DIRECTIONS FOR THIS TASK — Copy each line in the data below that contains the word "exit".

Recorded data:
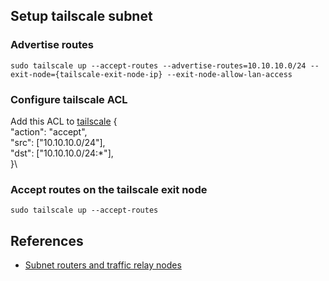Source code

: ## Setup tailscale subnet

### Advertise routes
`sudo tailscale up --accept-routes --advertise-routes=10.10.10.0/24 --exit-node={tailscale-exit-node-ip} --exit-node-allow-lan-access`

### Configure tailscale ACL
Add this ACL to [tailscale](https://login.tailscale.com/admin/acls/file)
\{\
	"action": "accept",\
	"src":    ["10.10.10.0/24"],\
	"dst":    ["10.10.10.0/24:*"],\
}\

### Accept routes on the tailscale exit node
`sudo tailscale up --accept-routes`


## References
- [Subnet routers and traffic relay nodes](https://tailscale.com/kb/1019/subnets)
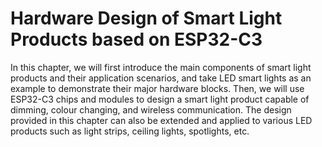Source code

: # Hardware Design of Smart Light Products based on ESP32-C3

In this chapter, we will first introduce the main components of smart light products and their application scenarios, and take LED smart lights as an example to demonstrate their major hardware blocks. Then, we will use ESP32-C3 chips and modules to design a smart light product capable of dimming, colour changing, and wireless communication. The design provided in this chapter can also be extended and applied to various LED products such as light strips, ceiling lights, spotlights, etc.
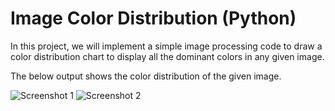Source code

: # Image Color Distribution (Python)

In this project, we will implement a simple image processing code to draw a color distribution chart to display
all the dominant colors in any given image.

The below output shows the color distribution of the given image.

![Screenshot 1](https://imgur.com/zZdMUsB.jpg)
![Screenshot 2](https://imgur.com/a/E45SNLG.jpg)
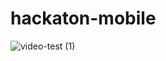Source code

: # hackaton-mobile

![video-test (1)](https://user-images.githubusercontent.com/20113585/80892698-8f994a80-8ca2-11ea-8823-6895f0428e18.gif)
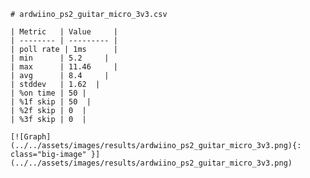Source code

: 
    # ardwiino_ps2_guitar_micro_3v3.csv

    | Metric   | Value     |
    | -------- | --------- |
    | poll rate | 1ms      |
    | min      | 5.2     |
    | max      | 11.46     |
    | avg      | 8.4     |
    | stddev   | 1.62  |
    | %on time | 50 |
    | %1f skip | 50  |
    | %2f skip | 0  |
    | %3f skip | 0  |

    [![Graph](../../assets/images/results/ardwiino_ps2_guitar_micro_3v3.png){: class="big-image" }](../../assets/images/results/ardwiino_ps2_guitar_micro_3v3.png)

    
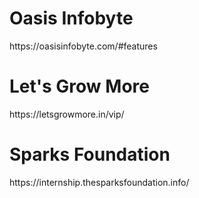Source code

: <h1>Oasis Infobyte</h1>
https://oasisinfobyte.com/#features

<h1>Let's Grow More</h1>
https://letsgrowmore.in/vip/

<h1>Sparks Foundation</h1>
https://internship.thesparksfoundation.info/
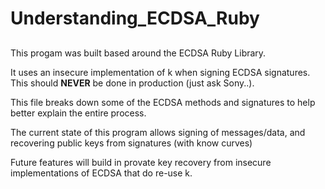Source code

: # Understanding_ECDSA_Ruby

##

This progam was built based around the ECDSA Ruby Library. 

It uses an insecure implementation of k when signing ECDSA signatures. This should **NEVER** be done in production (just ask Sony..).

This file breaks down some of the ECDSA methods and signatures to help better explain the entire process. 

The current state of this program allows signing of messages/data, and recovering public keys from signatures (with know curves)

Future features will build in provate key recovery from insecure implementations of ECDSA that do re-use k.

FINISHED TASK —
`sudo tailscale up --accept-routes --advertise-routes=10.10.10.0/24 --exit-node={tailscale-exit-node-ip} --exit-node-allow-lan-access`
### Accept routes on the tailscale exit node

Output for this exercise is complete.